公的年金(国民年金・厚生年金)は「老齢年金・遺族年金・障害年金」といった保障を必要とする人を支えるために欠かせない制度です。この年金制度を維持するために、現役世代が納める年金保険料のうち積立金は国内外の株式や債券などに投資をして運用されています。

年金積立金を運用するのは「年金積立金管理運用独立行政法人(GPIF)」です。長期的な運用目標「賃金上昇率+1.7%」を掲げ、年金積立金の運用がスタートした2001年度から2023年度第1四半期までに年率+3.97%と着実に年金積立金を増やしています。

本記事では、年金積立金の安定的なポートフォリオ運用から、個人の資産運用のヒントを見つけていきたいと思います。

1. 公的年金の保険料は何に使う?「年金積立金」は運用される

現役世代が納める年金保険料は、老齢年金・遺族年金・障害年金といった保障を必要とする人の年金に充てられます。
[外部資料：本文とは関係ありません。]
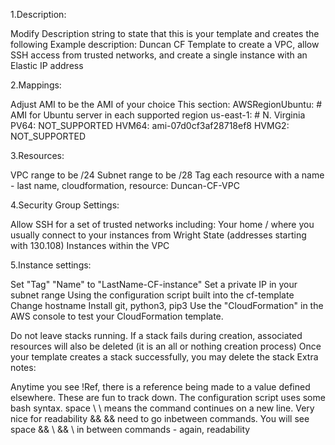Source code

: 1.Description:

Modify Description string to state that this is your template and creates the following
Example description:
Duncan CF Template to create a VPC, allow SSH access from trusted networks, and create a single instance with an Elastic IP address

2.Mappings:

Adjust AMI to be the AMI of your choice
This section:
AWSRegionUbuntu: # AMI for Ubuntu server in each supported region
us-east-1:   # N. Virginia
  PV64: NOT_SUPPORTED
  HVM64: ami-07d0cf3af28718ef8
  HVMG2: NOT_SUPPORTED
  
3.Resources:

VPC range to be /24
Subnet range to be /28
Tag each resource with a name - last name, cloudformation, resource: Duncan-CF-VPC

4.Security Group Settings:

Allow SSH for a set of trusted networks including:
Your home / where you usually connect to your instances from
Wright State (addresses starting with 130.108)
Instances within the VPC

5.Instance settings:

Set "Tag" "Name" to "LastName-CF-instance"
Set a private IP in your subnet range
Using the configuration script built into the cf-template
Change hostname
Install git, python3, pip3
Use the "CloudFormation" in the AWS console to test your CloudFormation template.

Do not leave stacks running.
If a stack fails during creation, associated resources will also be deleted (it is an all or nothing creation process)
Once your template creates a stack successfully, you may delete the stack
Extra notes:

Anytime you see !Ref, there is a reference being made to a value defined elsewhere. These are fun to track down.
The configuration script uses some bash syntax.
space \ \ means the command continues on a new line. Very nice for readability
&& && need to go inbetween commands. You will see space && \ && \ in between commands - again, readability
日本の年金制度は、現役世代(年金保険料を納める人)が受給世代(年金給付を受ける人)を支える「賦課方式」といわれる仕組みですので、現役世代の人口が少なくなるとバランスが崩れてしまいます。

しかしながら日本は少子高齢化が加速。将来的に「現役世代<受給世代」となると予測されています。

このままでは現役世代の保険料負担が増えるか受給世代の年金額が大きく減ることになるでしょう。

そこで年金保険料のうち年金に充てられなかったものを積み立て、この積立金を年金積立金管理運用独立行政法人(GPIF※)が運用をしているのです。

現役世代が納めた保険料は全てリスクを伴うもので運用しているわけではありません。

とはいえ将来の大切な年金の財源ですので、運用状況は気になるところです。GPIFが発表しているレポートより運用状況を見てみましょう。

(※)年金積立金管理運用独立行政法人(GPIF)とは、厚生労働大臣から寄託された年金積立金の管理・運用を行う組織です。運用収益は国庫に納付することにより年金財政の安定に貢献しています。